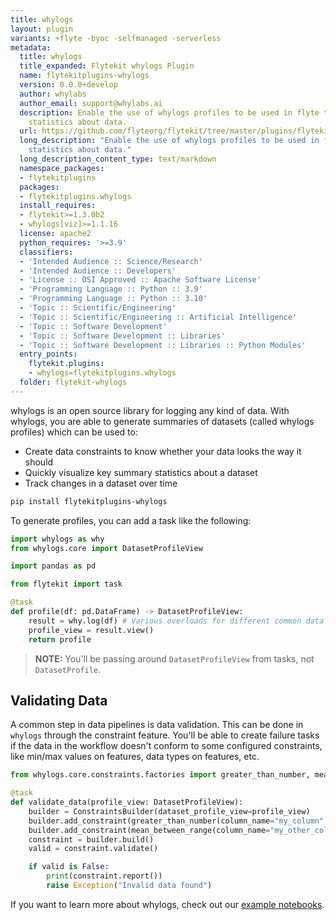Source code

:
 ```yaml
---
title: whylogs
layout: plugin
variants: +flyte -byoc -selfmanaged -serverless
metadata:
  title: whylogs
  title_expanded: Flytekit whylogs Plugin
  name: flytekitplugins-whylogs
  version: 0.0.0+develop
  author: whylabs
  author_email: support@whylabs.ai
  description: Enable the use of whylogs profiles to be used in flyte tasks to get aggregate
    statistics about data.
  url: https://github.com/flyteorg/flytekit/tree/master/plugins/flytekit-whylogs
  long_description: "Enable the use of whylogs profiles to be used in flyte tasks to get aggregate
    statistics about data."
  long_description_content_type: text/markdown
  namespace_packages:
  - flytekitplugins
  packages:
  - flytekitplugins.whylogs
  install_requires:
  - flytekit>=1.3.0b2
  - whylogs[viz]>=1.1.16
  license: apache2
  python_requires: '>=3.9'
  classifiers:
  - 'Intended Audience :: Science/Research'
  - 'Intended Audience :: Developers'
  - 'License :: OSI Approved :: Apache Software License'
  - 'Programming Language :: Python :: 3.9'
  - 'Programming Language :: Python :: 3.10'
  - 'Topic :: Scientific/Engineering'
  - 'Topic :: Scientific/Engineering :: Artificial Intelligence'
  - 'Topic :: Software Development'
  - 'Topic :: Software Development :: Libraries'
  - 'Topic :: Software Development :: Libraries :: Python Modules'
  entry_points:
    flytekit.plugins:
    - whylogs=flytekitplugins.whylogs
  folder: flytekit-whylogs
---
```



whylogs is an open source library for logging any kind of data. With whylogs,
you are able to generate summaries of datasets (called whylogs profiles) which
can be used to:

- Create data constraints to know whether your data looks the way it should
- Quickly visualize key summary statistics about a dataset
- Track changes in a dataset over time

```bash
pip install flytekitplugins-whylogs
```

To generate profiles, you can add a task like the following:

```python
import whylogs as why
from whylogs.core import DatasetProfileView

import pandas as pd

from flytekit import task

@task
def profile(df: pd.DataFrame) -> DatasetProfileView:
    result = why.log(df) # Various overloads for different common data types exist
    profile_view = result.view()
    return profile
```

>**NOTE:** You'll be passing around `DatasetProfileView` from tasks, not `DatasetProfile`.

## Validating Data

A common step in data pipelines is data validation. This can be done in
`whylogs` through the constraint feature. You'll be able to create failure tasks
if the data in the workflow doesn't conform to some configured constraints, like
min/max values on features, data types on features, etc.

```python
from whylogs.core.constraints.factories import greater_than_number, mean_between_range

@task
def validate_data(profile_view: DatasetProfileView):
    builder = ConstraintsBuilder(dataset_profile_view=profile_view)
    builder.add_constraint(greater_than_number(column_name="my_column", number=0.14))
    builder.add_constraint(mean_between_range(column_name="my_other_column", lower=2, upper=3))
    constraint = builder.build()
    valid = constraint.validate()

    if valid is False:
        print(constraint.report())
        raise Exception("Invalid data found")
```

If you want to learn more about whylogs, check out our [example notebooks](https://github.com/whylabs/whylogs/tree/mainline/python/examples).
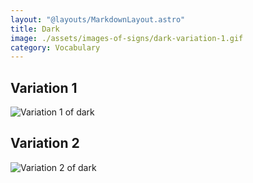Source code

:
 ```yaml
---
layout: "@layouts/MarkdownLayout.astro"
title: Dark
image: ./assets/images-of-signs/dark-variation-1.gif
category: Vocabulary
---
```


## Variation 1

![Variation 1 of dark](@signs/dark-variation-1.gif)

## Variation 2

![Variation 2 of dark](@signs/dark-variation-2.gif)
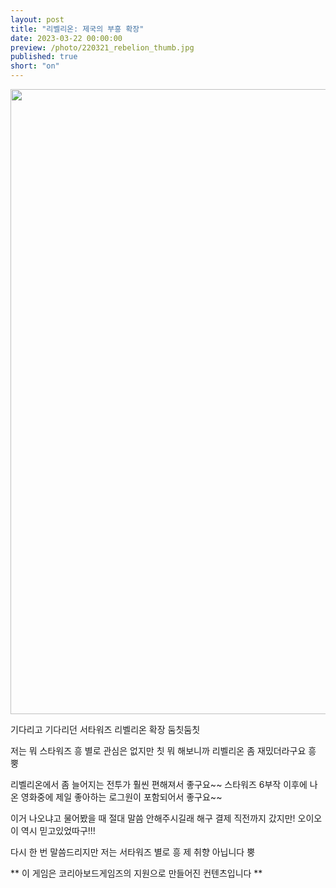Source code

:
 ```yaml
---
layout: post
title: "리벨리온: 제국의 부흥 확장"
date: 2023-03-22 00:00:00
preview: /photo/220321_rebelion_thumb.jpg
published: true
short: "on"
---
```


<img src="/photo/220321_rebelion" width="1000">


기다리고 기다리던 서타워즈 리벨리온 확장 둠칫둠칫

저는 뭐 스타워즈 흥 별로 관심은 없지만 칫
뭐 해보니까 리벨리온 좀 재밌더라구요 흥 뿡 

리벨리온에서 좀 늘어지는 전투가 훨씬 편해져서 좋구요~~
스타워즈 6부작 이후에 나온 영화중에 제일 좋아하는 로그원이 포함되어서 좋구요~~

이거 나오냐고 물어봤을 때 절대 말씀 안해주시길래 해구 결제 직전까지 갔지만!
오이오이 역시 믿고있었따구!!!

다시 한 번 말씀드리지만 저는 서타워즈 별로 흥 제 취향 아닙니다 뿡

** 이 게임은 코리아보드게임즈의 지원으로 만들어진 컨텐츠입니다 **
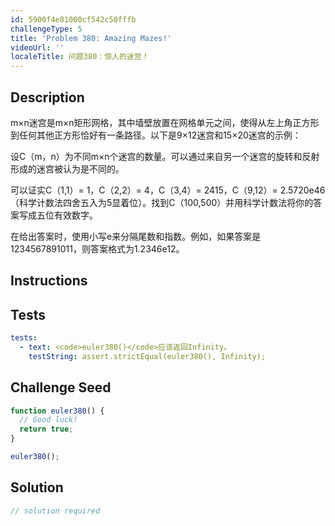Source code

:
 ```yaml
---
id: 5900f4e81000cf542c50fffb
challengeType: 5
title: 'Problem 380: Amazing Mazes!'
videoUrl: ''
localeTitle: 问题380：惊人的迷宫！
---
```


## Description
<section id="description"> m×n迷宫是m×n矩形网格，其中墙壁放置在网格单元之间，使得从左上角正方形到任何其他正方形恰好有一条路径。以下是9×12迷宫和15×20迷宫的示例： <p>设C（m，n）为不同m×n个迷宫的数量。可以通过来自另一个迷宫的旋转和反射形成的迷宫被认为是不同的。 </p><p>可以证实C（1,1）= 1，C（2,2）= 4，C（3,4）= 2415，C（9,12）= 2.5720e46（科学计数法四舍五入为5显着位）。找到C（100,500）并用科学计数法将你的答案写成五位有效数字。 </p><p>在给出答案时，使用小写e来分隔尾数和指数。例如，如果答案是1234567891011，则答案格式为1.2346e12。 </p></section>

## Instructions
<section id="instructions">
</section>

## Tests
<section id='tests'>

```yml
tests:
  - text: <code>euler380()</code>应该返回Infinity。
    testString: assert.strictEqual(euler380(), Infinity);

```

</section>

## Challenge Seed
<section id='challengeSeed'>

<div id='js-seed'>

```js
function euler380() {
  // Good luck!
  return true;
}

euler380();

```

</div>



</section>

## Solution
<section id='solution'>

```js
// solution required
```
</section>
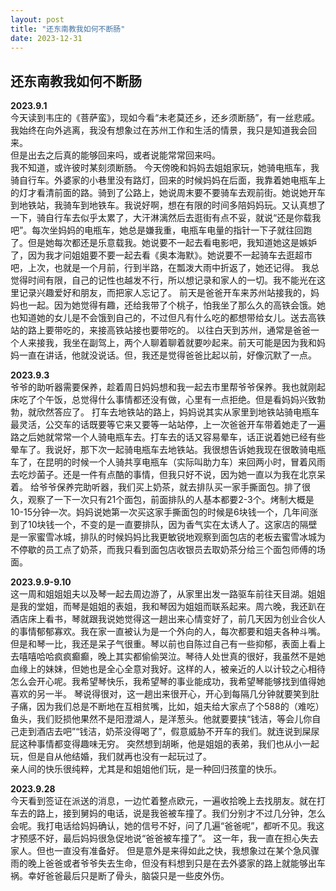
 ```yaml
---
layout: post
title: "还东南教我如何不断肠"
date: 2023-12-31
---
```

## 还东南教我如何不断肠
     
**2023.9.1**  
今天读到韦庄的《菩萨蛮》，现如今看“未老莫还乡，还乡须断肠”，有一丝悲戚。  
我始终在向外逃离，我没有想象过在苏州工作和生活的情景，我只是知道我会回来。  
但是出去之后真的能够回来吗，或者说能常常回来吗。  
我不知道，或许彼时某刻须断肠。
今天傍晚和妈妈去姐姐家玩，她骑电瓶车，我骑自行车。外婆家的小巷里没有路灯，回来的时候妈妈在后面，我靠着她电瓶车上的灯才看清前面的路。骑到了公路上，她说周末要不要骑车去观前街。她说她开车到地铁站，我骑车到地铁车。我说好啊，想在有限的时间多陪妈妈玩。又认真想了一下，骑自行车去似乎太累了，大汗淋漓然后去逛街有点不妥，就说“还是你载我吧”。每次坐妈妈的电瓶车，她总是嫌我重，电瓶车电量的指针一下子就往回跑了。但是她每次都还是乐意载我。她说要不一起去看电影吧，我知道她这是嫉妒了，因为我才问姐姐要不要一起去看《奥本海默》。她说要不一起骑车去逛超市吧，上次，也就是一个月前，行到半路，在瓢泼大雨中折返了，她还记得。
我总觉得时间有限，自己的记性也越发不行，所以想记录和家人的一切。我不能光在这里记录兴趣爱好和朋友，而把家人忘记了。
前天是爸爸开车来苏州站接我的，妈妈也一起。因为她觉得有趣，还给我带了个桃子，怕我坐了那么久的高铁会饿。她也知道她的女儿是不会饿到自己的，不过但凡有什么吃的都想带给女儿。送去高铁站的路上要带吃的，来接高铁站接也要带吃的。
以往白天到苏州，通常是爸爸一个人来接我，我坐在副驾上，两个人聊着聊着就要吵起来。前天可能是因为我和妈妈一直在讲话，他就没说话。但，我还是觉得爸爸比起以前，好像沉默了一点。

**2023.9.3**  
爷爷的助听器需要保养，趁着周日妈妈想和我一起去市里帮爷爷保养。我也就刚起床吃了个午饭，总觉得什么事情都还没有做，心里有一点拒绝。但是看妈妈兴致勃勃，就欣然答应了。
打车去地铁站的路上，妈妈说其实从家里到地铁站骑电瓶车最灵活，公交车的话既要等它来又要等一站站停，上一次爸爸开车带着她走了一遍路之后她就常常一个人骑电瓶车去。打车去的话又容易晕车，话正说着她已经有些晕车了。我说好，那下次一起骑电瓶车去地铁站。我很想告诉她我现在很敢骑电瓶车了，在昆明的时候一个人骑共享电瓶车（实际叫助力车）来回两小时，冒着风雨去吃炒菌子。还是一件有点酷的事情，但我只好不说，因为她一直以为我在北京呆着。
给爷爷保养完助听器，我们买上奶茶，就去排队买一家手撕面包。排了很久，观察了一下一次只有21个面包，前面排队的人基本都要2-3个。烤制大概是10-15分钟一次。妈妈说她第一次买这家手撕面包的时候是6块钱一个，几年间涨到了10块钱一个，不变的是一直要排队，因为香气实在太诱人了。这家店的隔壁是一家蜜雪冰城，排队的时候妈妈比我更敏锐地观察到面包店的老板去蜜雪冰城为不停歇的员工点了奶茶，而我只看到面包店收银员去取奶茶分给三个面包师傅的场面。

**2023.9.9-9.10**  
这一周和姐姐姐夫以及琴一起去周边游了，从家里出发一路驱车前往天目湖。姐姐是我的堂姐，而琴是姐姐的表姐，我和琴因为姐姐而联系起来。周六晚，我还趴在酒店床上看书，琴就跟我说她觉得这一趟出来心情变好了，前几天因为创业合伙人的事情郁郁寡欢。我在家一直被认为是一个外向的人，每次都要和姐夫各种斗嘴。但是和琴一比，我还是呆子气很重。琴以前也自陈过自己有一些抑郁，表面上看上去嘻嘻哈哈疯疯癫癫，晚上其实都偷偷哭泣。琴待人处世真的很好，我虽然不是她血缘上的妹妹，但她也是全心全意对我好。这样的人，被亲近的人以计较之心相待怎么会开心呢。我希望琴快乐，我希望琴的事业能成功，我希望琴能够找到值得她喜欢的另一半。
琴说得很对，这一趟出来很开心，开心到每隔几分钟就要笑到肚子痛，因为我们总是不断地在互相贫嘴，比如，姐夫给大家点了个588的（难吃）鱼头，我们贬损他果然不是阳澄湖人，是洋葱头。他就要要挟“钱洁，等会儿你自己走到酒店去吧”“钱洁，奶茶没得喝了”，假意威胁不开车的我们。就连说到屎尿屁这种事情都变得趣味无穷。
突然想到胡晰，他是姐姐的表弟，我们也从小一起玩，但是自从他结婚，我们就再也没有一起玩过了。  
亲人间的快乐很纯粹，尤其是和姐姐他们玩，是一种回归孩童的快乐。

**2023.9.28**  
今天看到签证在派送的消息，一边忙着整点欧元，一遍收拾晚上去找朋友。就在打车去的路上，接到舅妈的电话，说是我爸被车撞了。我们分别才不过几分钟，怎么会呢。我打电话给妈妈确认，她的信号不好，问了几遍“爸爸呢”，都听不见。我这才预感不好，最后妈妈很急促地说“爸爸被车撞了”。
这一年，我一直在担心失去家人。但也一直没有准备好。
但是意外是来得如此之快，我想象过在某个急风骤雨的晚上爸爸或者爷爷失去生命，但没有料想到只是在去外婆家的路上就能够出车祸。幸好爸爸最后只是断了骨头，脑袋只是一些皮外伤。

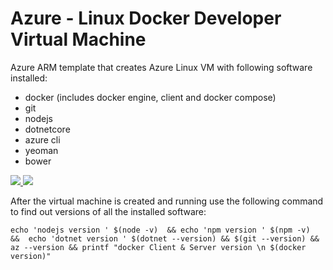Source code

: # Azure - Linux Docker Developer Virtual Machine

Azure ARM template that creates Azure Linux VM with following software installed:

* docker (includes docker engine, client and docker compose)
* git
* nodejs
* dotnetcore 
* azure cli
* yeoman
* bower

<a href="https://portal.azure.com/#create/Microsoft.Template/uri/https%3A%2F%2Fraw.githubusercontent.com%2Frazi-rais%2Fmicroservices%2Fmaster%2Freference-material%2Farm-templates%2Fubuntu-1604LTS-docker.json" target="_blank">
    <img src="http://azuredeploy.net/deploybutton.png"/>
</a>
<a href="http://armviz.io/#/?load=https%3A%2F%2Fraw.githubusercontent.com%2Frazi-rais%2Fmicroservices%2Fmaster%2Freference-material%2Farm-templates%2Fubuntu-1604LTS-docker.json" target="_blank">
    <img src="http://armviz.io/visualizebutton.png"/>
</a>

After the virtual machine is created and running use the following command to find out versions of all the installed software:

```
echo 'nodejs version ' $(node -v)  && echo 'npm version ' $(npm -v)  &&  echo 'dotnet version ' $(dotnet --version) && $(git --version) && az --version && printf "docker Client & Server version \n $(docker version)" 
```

BRIEF:
The string "href" appears on how many lines of the records? State the number alone.

RESPONSE TO THIS TASK:
2